None of these chaps are mine. Pity.
Warning: slash.
Chapter 1
When Aragorn left Elrond sat long in thought. He thought and he listened; he listened to the music and to the strands of fate woven into the melodies, a faint harmony of tiny plucked strings. He listened and thought of the strings he might pull to steer fate where he willed. He thought and thought and beside him the fire died down to embers and the embers grew cold. He sat in darkness and did not heed the cold of night for the coldness of his own heart.

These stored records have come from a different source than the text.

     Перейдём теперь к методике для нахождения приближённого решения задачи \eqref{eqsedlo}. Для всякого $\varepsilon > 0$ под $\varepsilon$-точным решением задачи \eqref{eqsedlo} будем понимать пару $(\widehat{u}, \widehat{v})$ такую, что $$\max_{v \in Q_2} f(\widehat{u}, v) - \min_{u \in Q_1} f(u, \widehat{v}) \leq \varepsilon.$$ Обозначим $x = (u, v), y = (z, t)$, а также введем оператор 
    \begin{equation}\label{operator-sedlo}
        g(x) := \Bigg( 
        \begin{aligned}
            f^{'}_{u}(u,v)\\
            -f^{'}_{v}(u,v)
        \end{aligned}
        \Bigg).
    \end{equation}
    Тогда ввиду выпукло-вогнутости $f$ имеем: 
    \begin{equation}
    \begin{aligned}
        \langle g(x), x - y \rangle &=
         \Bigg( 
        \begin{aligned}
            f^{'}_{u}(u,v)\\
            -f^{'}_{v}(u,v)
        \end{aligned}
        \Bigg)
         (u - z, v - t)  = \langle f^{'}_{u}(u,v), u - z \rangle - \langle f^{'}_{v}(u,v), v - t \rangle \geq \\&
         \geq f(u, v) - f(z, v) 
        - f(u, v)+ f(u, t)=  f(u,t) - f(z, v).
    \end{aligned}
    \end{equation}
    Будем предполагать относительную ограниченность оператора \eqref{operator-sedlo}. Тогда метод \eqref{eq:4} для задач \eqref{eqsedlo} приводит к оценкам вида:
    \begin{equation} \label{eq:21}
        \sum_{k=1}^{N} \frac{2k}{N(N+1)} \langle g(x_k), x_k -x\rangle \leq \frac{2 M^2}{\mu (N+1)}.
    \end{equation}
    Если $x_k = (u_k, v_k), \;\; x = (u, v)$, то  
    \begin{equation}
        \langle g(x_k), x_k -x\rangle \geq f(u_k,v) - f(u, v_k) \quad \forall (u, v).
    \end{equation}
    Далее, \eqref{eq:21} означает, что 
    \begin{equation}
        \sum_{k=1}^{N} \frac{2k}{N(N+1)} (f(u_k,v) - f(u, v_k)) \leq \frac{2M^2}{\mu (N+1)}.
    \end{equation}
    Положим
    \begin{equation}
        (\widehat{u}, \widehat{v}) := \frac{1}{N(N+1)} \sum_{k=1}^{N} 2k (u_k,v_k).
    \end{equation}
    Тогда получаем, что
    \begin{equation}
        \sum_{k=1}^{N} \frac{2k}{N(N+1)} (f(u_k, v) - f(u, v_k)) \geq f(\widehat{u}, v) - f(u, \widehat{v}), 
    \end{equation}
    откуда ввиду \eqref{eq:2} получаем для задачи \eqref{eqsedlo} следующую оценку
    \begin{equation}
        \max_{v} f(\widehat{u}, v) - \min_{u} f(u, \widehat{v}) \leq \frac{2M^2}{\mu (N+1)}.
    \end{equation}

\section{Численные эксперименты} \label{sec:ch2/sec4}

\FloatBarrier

Did it go wrong because his fingers were clumsy, because he was chilled to the core ? Was he so blinded by despair ? Still – when Legolas, son of Thranduil, came to Imladris he knew exactly how he would act. He watched as one evening in autumn the princeling rode into the valley; he welcomed him into his home. While Legolas washed himself and changed from his riding clothes into a cleaner, more formal outfit, he read Thranduil's letter. At dinner Legolas sat not far from him and he observed covertly the prince's easy grace, the way his thick, dark blonde hair fell about his strong shoulders; his handsome features and the way his sudden smile brightened his face like the light of the sun upon newly sprung leaves. In his mind he set gold against jet, this cheerfulness that wisdom tempered against another's stern, grim will and thought – yes, this will do.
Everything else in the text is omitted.